I can't speak to npm but for go this was where I wanted to see things go. Just as work was done to avoid unexpected downloads of Python eggs I always felt the key to improving go integration was some for of automated SRC_URI generation. Once this would be available it could be leveraged for licensing and such.

Stefan, by the way the reason (a) is not possible is that multiple go applications can use a shared 'library' but different versions (or even different git commit ids).

Why is this simpler? The recipes need to list every information about its dependencies. That means you repeat a lot of code and need to change a lot of files if you update a single dependency.

We went through this with go recipes in meta-virt. It didn't work. You end up producing a lot of Yocto Project specific files containing information which is already available in other forms. Throw in the multiple versions issue I described before and you get a mess.

I assume you want to use the version the project recommend and not a single major version. What makes Go so special that the reasons for a single major version are irrelevant? Why don't we use multiple version for C/C++ projects?

Sure, go projects can opt to only use released versions of dependencies, but this doesn't always happen. For now, and possibly into the future, we have to accept this is not the case.

Not using the versions recommended in a go project will result in a level in invalidation of their testing and validation as well as CVE tracking.

Who does this work and how long he do it?

This work is done at the project level when we use the upstream configuration verbatim. Only if we decide to deviate in the YP would there be additional work. Which is why I propose we stick to what we know the project is using, testing with and shipping in their releases.



This actually maps to what happens with C/C++ and results in issues like "works for me" when one user happens to build against a slightly different library version than others use and hits an issue.

Because we define the version this doesn't happen for our user.

The Yocto Project testing coverage is not as extensive as what is done in upstream projects. There are certainly cases where problems exist in application not due to application code but due to library versions in use.
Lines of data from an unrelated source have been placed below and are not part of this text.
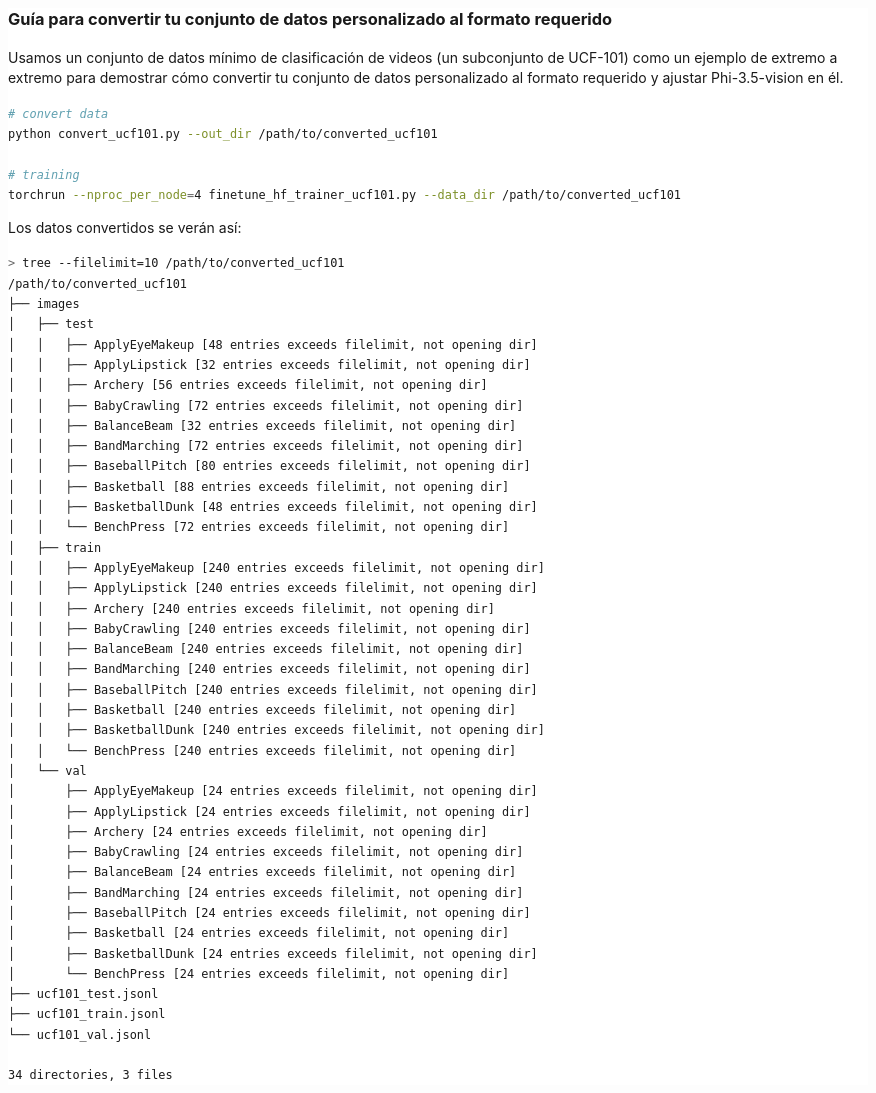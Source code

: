 ### Guía para convertir tu conjunto de datos personalizado al formato requerido

Usamos un conjunto de datos mínimo de clasificación de videos (un subconjunto de UCF-101) como un ejemplo de extremo a extremo para demostrar cómo convertir tu conjunto de datos personalizado al formato requerido y ajustar Phi-3.5-vision en él.

```bash
# convert data
python convert_ucf101.py --out_dir /path/to/converted_ucf101

# training
torchrun --nproc_per_node=4 finetune_hf_trainer_ucf101.py --data_dir /path/to/converted_ucf101
```

Los datos convertidos se verán así:

```bash
> tree --filelimit=10 /path/to/converted_ucf101
/path/to/converted_ucf101
├── images
│   ├── test
│   │   ├── ApplyEyeMakeup [48 entries exceeds filelimit, not opening dir]
│   │   ├── ApplyLipstick [32 entries exceeds filelimit, not opening dir]
│   │   ├── Archery [56 entries exceeds filelimit, not opening dir]
│   │   ├── BabyCrawling [72 entries exceeds filelimit, not opening dir]
│   │   ├── BalanceBeam [32 entries exceeds filelimit, not opening dir]
│   │   ├── BandMarching [72 entries exceeds filelimit, not opening dir]
│   │   ├── BaseballPitch [80 entries exceeds filelimit, not opening dir]
│   │   ├── Basketball [88 entries exceeds filelimit, not opening dir]
│   │   ├── BasketballDunk [48 entries exceeds filelimit, not opening dir]
│   │   └── BenchPress [72 entries exceeds filelimit, not opening dir]
│   ├── train
│   │   ├── ApplyEyeMakeup [240 entries exceeds filelimit, not opening dir]
│   │   ├── ApplyLipstick [240 entries exceeds filelimit, not opening dir]
│   │   ├── Archery [240 entries exceeds filelimit, not opening dir]
│   │   ├── BabyCrawling [240 entries exceeds filelimit, not opening dir]
│   │   ├── BalanceBeam [240 entries exceeds filelimit, not opening dir]
│   │   ├── BandMarching [240 entries exceeds filelimit, not opening dir]
│   │   ├── BaseballPitch [240 entries exceeds filelimit, not opening dir]
│   │   ├── Basketball [240 entries exceeds filelimit, not opening dir]
│   │   ├── BasketballDunk [240 entries exceeds filelimit, not opening dir]
│   │   └── BenchPress [240 entries exceeds filelimit, not opening dir]
│   └── val
│       ├── ApplyEyeMakeup [24 entries exceeds filelimit, not opening dir]
│       ├── ApplyLipstick [24 entries exceeds filelimit, not opening dir]
│       ├── Archery [24 entries exceeds filelimit, not opening dir]
│       ├── BabyCrawling [24 entries exceeds filelimit, not opening dir]
│       ├── BalanceBeam [24 entries exceeds filelimit, not opening dir]
│       ├── BandMarching [24 entries exceeds filelimit, not opening dir]
│       ├── BaseballPitch [24 entries exceeds filelimit, not opening dir]
│       ├── Basketball [24 entries exceeds filelimit, not opening dir]
│       ├── BasketballDunk [24 entries exceeds filelimit, not opening dir]
│       └── BenchPress [24 entries exceeds filelimit, not opening dir]
├── ucf101_test.jsonl
├── ucf101_train.jsonl
└── ucf101_val.jsonl

34 directories, 3 files
```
Even outside of issues this requires us to duplicate testing that the golang approach avoids (if we replicate the project configuration).


What's more important, having consistently working software for the end user, or enforcing alternative dependencies to be used to fit a model needed to complete a build?

What do you mean by this?

What is your motivation for dropping the dependency versions outlined in a go projects go.mod and instead enforcing it build against a version of your choosing? My point is you are attempting to enforce an arbitrary decision that may affect how the software runs, as opposed to sticking with what the upstream project has tested and validated and is known to work. You are worried about the build and not the end user of the application.



The problem with the focus on working software is that the security suffers. You rely on others and get into trouble if a vulnerability happens or somebody corrupts its own project.

By not build the upstream project as they publish you have made the YP an exception. This does not improve tracking or fixing vulnerabilities.


Large reviews of content that maintainers will have to waste time to determine what is needed to review and what can be ignored as it is just transposed information... Again, the key is automation, that is what makes things simpler.

Without structured information any automation is impossible. Does the Go manifest contains all the information a recipe needs (license, CVE product name)?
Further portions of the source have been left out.